# About this exercise
Look through the material below and return every line that contains "file".

##############################

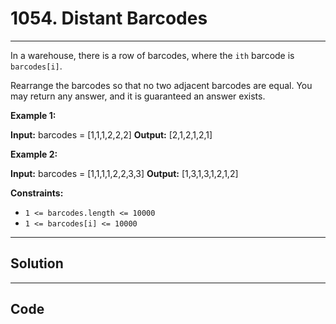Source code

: # 1054. Distant Barcodes

---

In a warehouse, there is a row of barcodes, where the `ith` barcode is `barcodes[i]`.

Rearrange the barcodes so that no two adjacent barcodes are equal. You may return any answer, and it is guaranteed an answer exists.

 

**Example 1:**


**Input:** barcodes = [1,1,1,2,2,2]
**Output:** [2,1,2,1,2,1]


**Example 2:**


**Input:** barcodes = [1,1,1,1,2,2,3,3]
**Output:** [1,3,1,3,1,2,1,2]


 

**Constraints:**

  * `1 <= barcodes.length <= 10000`
  * `1 <= barcodes[i] <= 10000`

---

## Solution



---

## Code
```python


```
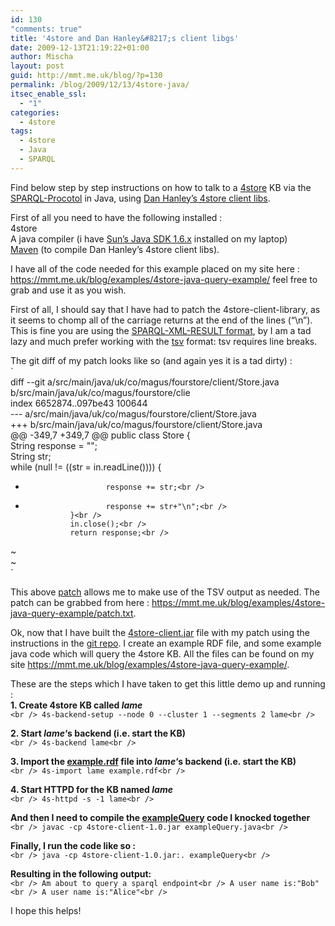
 ```yaml
---
id: 130
"comments: true"
title: '4store and Dan Hanley&#8217;s client libgs'
date: 2009-12-13T21:19:22+01:00
author: Mischa
layout: post
guid: http://mmt.me.uk/blog/?p=130
permalink: /blog/2009/12/13/4store-java/
itsec_enable_ssl:
  - "1"
categories:
  - 4store
tags:
  - 4store
  - Java
  - SPARQL
---
```

Find below step by step instructions on how to talk to a [4store](http://4store.org/) KB via the [SPARQL-Procotol](http://www.w3.org/TR/rdf-sparql-protocol/) in Java, using [Dan Hanley&#8217;s 4store client libs](http://github.com/danhanley/4store-java-client).

First of all you need to have the following installed :  
4store  
A java compiler (i have [Sun&#8217;s Java SDK 1.6.x](http://java.sun.com/javase/downloads/widget/jdk6.jsp) installed on my laptop)  
[Maven](http://maven.apache.org/) (to compile Dan Hanley&#8217;s 4store client libs). 

I have all of the code needed for this example placed on my site here : <https://mmt.me.uk/blog/examples/4store-java-query-example/> feel free to grab and use it as you wish.

First of all, I should say that I have had to patch the 4store-client-library, as it seems to chomp all of the carriage returns at the end of the lines (&#8220;\n&#8221;). This is fine you are using the [SPARQL-XML-RESULT format](http://www.w3.org/TR/rdf-sparql-XMLres/), by I am a tad lazy and much prefer working with the [tsv](http://en.wikipedia.org/wiki/Delimiter-separated_values) format: tsv requires line breaks.

The git diff of my patch looks like so (and again yes it is a tad dirty) :  
`<br />
diff --git a/src/main/java/uk/co/magus/fourstore/client/Store.java b/src/main/java/uk/co/magus/fourstore/clie<br />
index 6652874..097be43 100644<br />
--- a/src/main/java/uk/co/magus/fourstore/client/Store.java<br />
+++ b/src/main/java/uk/co/magus/fourstore/client/Store.java<br />
@@ -349,7 +349,7 @@ public class Store {<br />
                String response = "";<br />
                String str;<br />
                while (null != ((str = in.readLine()))) {<br />
-                       response += str;<br />
+                       response += str+"\n";<br />
                }<br />
                in.close();<br />
                return response;<br />
~<br />
~<br />
` 

This above [patch](https://mmt.me.uk/blog/examples/4store-java-query-example/patch.txt) allows me to make use of the TSV output as needed. The patch can be grabbed from here : <https://mmt.me.uk/blog/examples/4store-java-query-example/patch.txt>.

Ok, now that I have built the [4store-client.jar](https://mmt.me.uk/blog/examples/4store-java-query-example/4store-client-1.0.jar) file with my patch using the instructions in the [git repo](http://github.com/danhanley/4store-java-client). I create an example RDF file, and some example java code which will query the 4store KB. All the files can be found on my site <https://mmt.me.uk/blog/examples/4store-java-query-example/>.

These are the steps which I have taken to get this little demo up and running :  
**1. Create 4store KB called _lame_**  
`<br />
4s-backend-setup --node 0 --cluster 1 --segments 2 lame<br />
` 

**2. Start _lame_&#8216;s backend (i.e. start the KB)**  
`<br />
4s-backend lame<br />
` 

**3. Import the [example.rdf](https://mmt.me.uk/blog/examples/4store-java-query-example/example.rdf) file into _lame_&#8216;s backend (i.e. start the KB)**  
`<br />
4s-import lame example.rdf<br />
` 

**4. Start HTTPD for the KB named _lame_**  
`<br />
4s-httpd -s -1 lame<br />
` 

**And then I need to compile the [exampleQuery](https://mmt.me.uk/blog/examples/4store-java-query-example/exampleQuery.java) code I knocked together**  
`<br />
javac -cp 4store-client-1.0.jar exampleQuery.java<br />
` 

**Finally, I run the code like so :**  
`<br />
java -cp 4store-client-1.0.jar:. exampleQuery<br />
` 

**Resulting in the following output:**  
`<br />
Am about to query a sparql endpoint<br />
A user name is:"Bob"<br />
A user name is:"Alice"<br />
` 

I hope this helps!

##############################

# Finished task
Ok, now that I have built the [4store-client.jar](https://mmt.me.uk/blog/examples/4store-java-query-example/4store-client-1.0.jar) file with my patch using the instructions in the [git repo](http://github.com/danhanley/4store-java-client). I create an example RDF file, and some example java code which will query the 4store KB. All the files can be found on my site <https://mmt.me.uk/blog/examples/4store-java-query-example/>.
**3. Import the [example.rdf](https://mmt.me.uk/blog/examples/4store-java-query-example/example.rdf) file into _lame_&#8216;s backend (i.e. start the KB)**  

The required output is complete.